Instructions to follow: Scan the entries below for the word "track" and copy every line where it turns up.
[[ Excerpted records open ]]
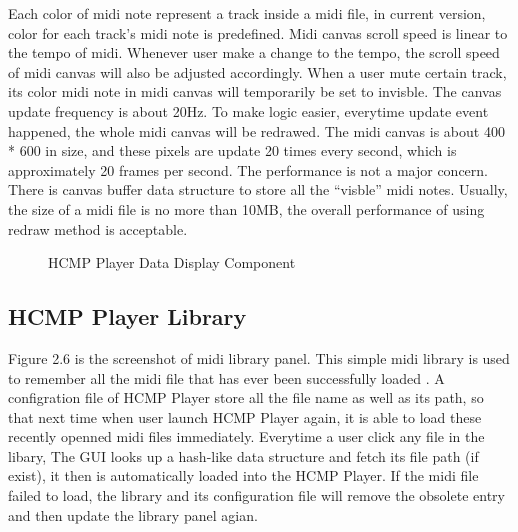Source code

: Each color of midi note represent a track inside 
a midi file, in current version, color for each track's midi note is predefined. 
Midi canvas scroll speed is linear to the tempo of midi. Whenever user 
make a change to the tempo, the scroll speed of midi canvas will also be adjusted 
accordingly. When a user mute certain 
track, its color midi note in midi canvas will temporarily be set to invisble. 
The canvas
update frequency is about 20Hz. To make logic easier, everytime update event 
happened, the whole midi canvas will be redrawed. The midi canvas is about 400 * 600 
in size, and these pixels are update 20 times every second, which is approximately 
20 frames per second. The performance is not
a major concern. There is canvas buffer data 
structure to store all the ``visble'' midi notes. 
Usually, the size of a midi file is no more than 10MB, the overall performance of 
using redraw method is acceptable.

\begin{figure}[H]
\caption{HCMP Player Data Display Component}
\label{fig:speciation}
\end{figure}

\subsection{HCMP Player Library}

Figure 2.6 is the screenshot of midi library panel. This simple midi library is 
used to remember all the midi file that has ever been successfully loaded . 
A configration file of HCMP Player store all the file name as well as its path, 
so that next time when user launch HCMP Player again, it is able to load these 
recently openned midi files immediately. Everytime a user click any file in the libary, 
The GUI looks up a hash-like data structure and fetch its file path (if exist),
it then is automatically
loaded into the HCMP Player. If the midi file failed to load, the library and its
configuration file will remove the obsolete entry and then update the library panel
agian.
[[ Excerpted records closed ]]
[[ Excerpted records open ]]
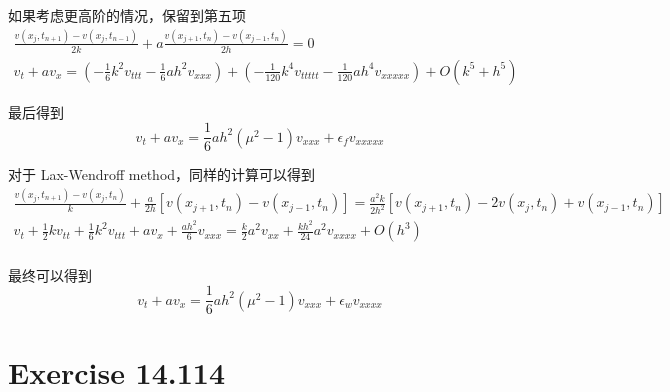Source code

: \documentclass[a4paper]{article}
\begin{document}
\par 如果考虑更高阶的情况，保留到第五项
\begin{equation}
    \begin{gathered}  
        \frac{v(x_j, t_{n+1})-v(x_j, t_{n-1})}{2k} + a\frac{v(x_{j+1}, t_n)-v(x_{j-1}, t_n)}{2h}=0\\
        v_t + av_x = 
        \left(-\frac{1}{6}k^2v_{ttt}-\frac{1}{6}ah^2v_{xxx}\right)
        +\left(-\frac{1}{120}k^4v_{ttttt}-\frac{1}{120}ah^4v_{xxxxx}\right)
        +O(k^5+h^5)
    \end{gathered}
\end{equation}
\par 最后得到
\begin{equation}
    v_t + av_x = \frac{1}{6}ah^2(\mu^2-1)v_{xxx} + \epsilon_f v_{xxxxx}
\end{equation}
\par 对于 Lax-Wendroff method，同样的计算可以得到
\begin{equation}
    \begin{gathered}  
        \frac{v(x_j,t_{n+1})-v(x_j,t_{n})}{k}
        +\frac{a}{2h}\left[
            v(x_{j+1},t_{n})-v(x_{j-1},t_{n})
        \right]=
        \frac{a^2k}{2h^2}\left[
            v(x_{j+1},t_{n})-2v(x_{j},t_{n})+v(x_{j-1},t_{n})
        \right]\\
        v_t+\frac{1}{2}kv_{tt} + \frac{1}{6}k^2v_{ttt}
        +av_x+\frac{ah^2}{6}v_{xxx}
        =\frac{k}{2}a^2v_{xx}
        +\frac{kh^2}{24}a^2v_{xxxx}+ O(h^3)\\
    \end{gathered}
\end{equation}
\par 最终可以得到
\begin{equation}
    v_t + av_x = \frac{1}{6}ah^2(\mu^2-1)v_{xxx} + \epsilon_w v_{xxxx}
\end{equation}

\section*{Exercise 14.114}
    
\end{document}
[[ Excerpted records closed ]]
Response to the exercise:
: Each color of midi note represent a track inside 
a midi file, in current version, color for each track's midi note is predefined. 
track, its color midi note in midi canvas will temporarily be set to invisble. 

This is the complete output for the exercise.